Exercise aim
For each line below that holds the word "colon", make a copy.

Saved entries

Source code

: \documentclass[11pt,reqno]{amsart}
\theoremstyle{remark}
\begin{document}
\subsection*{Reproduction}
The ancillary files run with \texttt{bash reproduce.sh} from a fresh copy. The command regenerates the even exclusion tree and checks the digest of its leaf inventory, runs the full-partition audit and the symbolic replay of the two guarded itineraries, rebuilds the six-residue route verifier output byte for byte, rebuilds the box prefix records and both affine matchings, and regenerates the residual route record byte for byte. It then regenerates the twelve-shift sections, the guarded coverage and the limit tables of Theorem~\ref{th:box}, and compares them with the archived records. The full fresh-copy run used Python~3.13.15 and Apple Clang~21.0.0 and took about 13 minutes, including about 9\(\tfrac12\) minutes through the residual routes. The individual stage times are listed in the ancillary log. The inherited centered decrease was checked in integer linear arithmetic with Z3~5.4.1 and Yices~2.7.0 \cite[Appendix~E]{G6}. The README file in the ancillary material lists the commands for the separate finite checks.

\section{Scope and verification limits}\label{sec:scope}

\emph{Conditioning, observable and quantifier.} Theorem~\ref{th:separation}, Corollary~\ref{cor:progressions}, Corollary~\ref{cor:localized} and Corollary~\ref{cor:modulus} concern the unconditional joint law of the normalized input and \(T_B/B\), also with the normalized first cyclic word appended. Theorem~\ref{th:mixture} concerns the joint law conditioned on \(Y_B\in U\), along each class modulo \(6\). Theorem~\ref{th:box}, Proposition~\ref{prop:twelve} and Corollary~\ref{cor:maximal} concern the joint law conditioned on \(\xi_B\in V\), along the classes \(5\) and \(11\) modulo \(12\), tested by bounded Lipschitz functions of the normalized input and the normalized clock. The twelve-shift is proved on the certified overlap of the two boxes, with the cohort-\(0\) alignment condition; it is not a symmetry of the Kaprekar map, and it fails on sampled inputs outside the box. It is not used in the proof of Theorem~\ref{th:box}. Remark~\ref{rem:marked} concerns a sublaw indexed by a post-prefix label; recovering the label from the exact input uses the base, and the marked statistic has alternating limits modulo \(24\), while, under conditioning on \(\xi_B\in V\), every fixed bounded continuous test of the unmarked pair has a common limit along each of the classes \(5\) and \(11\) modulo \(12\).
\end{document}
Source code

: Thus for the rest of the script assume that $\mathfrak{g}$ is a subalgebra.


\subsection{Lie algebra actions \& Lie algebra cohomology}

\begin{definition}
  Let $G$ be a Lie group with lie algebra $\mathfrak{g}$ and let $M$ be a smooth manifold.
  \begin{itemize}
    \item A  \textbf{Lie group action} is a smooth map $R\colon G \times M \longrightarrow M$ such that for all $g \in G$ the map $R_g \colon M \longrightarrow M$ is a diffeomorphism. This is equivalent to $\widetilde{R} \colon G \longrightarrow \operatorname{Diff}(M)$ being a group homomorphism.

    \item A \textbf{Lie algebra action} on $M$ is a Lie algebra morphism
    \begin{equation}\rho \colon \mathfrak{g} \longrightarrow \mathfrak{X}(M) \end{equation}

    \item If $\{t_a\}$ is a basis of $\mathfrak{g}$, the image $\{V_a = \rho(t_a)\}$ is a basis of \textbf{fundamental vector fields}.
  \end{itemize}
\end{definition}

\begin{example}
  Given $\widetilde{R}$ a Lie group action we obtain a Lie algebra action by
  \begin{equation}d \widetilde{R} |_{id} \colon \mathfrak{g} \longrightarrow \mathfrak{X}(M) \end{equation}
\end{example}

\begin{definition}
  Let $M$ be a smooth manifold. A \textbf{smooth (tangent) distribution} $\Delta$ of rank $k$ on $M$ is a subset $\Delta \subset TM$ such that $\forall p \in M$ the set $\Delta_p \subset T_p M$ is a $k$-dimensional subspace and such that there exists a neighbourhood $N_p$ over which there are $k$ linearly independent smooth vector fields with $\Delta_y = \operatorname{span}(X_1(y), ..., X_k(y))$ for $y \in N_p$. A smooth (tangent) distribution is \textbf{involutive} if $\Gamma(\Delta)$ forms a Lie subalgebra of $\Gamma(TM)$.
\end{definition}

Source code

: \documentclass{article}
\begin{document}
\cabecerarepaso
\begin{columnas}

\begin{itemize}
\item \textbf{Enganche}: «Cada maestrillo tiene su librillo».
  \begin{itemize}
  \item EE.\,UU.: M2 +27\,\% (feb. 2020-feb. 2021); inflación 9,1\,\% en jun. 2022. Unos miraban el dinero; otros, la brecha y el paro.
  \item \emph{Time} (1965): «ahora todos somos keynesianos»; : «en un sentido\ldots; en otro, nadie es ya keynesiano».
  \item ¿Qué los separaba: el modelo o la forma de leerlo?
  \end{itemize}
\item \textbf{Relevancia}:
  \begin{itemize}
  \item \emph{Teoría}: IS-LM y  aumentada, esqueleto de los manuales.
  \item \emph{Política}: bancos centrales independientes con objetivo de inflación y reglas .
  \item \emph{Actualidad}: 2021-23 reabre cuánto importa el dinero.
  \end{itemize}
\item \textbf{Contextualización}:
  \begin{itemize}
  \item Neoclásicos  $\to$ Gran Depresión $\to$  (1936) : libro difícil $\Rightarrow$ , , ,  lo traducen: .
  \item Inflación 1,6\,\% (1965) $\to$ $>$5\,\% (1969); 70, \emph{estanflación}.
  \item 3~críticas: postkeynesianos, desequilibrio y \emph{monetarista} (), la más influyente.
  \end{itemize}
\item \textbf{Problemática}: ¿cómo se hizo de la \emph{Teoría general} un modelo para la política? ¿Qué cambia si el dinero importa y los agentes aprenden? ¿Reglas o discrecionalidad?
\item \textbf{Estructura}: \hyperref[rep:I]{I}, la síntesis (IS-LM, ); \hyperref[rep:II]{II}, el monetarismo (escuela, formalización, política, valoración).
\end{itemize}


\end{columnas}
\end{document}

Response area
    \item A  \textbf{Lie group action} is a smooth map $R\colon G \times M \longrightarrow M$ such that for all $g \in G$ the map $R_g \colon M \longrightarrow M$ is a diffeomorphism. This is equivalent to $\widetilde{R} \colon G \longrightarrow \operatorname{Diff}(M)$ being a group homomorphism.
    \begin{equation}\rho \colon \mathfrak{g} \longrightarrow \mathfrak{X}(M) \end{equation}
  \begin{equation}d \widetilde{R} |_{id} \colon \mathfrak{g} \longrightarrow \mathfrak{X}(M) \end{equation}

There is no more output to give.